Collected data:
- - - -
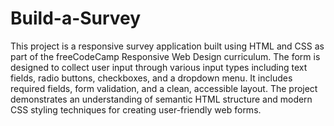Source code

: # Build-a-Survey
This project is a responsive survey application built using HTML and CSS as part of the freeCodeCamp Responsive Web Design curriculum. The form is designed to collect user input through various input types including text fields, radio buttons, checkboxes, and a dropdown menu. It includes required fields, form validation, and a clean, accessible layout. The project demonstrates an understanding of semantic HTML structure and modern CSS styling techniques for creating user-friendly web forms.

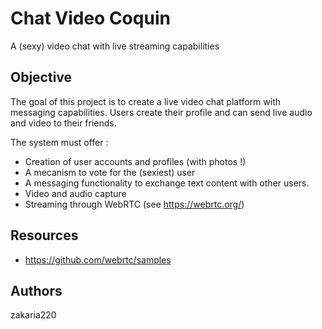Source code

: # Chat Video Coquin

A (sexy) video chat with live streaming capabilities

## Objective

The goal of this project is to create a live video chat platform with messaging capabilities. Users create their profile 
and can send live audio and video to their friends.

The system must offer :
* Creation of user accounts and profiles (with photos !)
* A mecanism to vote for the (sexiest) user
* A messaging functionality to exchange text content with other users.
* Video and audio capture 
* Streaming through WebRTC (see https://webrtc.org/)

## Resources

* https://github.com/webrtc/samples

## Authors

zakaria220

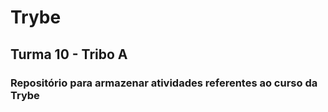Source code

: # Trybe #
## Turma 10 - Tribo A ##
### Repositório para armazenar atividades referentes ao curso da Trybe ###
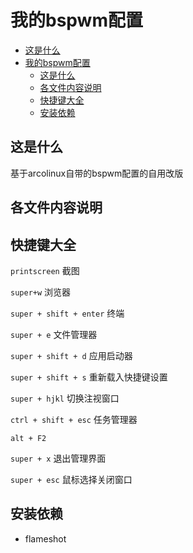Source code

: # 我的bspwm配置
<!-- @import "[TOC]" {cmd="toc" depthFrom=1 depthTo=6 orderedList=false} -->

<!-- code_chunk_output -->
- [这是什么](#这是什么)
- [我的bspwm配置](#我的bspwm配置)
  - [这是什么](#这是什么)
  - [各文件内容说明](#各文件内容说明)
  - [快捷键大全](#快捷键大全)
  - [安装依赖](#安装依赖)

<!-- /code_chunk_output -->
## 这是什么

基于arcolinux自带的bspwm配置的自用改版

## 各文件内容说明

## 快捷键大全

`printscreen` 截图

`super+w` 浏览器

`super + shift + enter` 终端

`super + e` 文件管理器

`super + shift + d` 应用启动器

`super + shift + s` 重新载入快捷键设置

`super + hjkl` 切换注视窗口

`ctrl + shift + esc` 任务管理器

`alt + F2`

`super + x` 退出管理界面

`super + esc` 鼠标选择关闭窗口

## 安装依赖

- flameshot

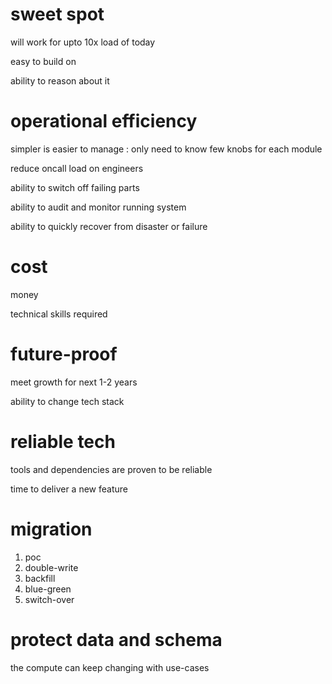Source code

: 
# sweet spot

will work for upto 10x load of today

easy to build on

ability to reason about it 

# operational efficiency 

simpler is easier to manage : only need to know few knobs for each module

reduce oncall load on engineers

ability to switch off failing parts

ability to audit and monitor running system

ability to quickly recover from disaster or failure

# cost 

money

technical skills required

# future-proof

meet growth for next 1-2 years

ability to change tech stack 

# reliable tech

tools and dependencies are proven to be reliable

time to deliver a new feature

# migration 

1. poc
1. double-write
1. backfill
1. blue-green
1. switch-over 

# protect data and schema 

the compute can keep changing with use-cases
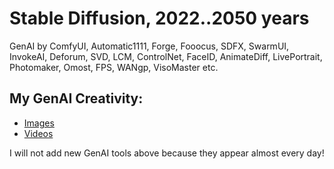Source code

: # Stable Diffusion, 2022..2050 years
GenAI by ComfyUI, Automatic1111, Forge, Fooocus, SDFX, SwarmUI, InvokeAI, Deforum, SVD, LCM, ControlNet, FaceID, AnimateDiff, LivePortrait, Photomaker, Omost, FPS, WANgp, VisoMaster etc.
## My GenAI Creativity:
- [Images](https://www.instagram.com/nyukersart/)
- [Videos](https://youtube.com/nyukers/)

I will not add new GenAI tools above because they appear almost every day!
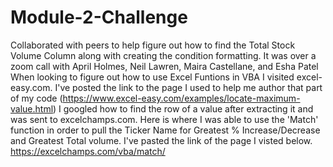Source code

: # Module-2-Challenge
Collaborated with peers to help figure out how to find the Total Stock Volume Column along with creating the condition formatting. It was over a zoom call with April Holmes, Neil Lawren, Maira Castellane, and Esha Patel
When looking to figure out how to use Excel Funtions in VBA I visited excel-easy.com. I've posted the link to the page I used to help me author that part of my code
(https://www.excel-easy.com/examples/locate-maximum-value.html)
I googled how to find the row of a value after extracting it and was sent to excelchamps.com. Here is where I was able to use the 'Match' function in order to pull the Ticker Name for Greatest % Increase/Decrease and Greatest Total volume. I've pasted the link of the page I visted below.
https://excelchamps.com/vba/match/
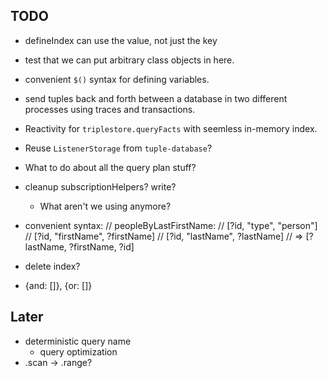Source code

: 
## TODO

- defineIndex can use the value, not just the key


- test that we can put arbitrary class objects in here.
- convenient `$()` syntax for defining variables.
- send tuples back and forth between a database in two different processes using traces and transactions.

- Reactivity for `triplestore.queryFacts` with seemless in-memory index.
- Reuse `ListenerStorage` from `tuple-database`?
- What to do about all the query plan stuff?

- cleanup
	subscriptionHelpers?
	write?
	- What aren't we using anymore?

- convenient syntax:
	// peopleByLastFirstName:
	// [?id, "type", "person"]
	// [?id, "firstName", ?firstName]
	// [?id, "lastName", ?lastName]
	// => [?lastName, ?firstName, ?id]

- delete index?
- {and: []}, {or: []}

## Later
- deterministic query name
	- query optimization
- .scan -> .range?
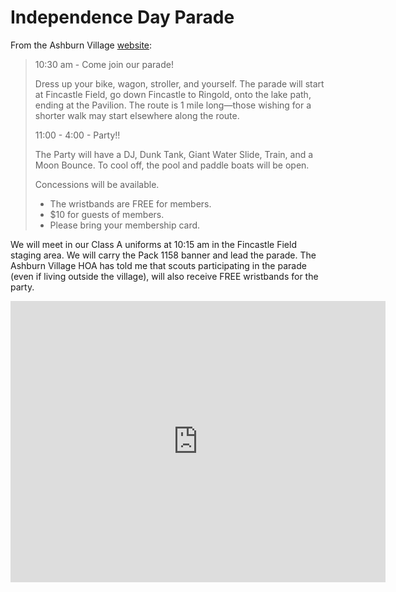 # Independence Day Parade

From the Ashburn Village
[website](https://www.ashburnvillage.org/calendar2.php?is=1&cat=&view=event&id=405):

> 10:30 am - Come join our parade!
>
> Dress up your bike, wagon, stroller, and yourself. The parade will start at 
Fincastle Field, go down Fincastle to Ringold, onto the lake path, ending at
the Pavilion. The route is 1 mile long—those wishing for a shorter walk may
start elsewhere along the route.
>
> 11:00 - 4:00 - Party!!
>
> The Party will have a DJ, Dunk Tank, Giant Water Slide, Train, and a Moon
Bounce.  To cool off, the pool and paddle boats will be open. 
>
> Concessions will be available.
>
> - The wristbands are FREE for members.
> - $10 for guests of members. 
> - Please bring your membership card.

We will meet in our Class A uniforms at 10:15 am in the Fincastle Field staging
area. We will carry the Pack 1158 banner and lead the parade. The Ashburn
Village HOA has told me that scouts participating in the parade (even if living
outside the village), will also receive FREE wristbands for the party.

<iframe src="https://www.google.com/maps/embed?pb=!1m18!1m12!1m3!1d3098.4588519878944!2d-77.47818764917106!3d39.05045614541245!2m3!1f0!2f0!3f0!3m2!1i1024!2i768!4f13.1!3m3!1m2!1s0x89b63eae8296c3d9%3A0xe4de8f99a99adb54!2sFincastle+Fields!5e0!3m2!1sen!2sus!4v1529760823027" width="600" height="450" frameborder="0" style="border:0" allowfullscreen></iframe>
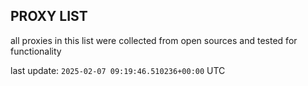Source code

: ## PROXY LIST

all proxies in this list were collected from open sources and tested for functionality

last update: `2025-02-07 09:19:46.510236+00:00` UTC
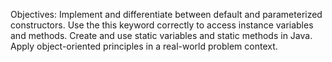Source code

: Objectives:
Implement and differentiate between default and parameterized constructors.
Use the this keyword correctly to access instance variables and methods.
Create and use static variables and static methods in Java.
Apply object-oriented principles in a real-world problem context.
- - - -
> [THE TASK]
Please copy out each line in the entries that mentions the string "Trybe".

> [RESPONSE]
: # Trybe #
### Repositório para armazenar atividades referentes ao curso da Trybe ###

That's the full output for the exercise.